━━ Data listing
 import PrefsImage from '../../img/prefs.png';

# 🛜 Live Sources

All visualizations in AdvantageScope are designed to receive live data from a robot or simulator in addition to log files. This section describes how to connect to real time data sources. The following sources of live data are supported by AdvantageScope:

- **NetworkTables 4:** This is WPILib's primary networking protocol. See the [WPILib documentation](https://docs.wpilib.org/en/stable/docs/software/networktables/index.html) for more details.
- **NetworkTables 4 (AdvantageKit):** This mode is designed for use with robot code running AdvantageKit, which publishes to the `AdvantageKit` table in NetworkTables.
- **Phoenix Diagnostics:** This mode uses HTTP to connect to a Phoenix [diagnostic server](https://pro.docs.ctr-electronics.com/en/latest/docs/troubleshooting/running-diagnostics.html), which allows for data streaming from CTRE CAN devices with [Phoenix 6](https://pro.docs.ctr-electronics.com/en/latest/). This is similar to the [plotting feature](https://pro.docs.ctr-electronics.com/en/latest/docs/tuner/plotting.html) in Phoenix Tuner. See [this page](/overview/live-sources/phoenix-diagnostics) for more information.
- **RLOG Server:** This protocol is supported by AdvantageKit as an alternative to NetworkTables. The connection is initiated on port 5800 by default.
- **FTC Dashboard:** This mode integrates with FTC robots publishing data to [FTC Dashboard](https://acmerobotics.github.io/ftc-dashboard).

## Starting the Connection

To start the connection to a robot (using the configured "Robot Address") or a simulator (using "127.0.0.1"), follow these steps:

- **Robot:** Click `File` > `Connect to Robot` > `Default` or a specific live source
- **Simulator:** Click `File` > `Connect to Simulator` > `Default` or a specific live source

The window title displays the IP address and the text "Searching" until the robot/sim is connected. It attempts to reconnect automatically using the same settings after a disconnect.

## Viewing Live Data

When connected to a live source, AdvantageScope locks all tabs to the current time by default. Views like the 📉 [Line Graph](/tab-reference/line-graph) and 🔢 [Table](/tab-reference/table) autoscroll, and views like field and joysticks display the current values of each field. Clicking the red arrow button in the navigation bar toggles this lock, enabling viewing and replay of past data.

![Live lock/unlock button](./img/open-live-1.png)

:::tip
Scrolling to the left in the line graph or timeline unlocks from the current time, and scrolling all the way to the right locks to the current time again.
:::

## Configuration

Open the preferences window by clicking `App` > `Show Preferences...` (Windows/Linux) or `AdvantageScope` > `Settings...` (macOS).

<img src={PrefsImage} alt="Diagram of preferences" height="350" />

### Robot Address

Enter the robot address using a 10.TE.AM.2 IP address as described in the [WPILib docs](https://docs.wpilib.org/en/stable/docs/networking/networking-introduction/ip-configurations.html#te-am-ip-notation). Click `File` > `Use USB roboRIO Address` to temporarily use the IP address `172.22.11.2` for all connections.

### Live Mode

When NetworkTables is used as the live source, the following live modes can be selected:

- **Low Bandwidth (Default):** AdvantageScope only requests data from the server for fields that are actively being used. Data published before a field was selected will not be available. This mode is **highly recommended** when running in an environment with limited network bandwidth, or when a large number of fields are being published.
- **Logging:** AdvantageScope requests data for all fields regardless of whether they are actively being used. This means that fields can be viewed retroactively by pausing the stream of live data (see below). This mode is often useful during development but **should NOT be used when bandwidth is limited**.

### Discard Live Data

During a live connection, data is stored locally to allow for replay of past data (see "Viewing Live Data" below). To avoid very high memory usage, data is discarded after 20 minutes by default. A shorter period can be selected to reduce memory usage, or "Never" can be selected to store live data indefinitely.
━━━━
Every line from the one that holds "### Discard Live Data" to the end of the data above should be given again exactly, with that line and the last one both kept.

### Discard Live Data

During a live connection, data is stored locally to allow for replay of past data (see "Viewing Live Data" below). To avoid very high memory usage, data is discarded after 20 minutes by default. A shorter period can be selected to reduce memory usage, or "Never" can be selected to store live data indefinitely.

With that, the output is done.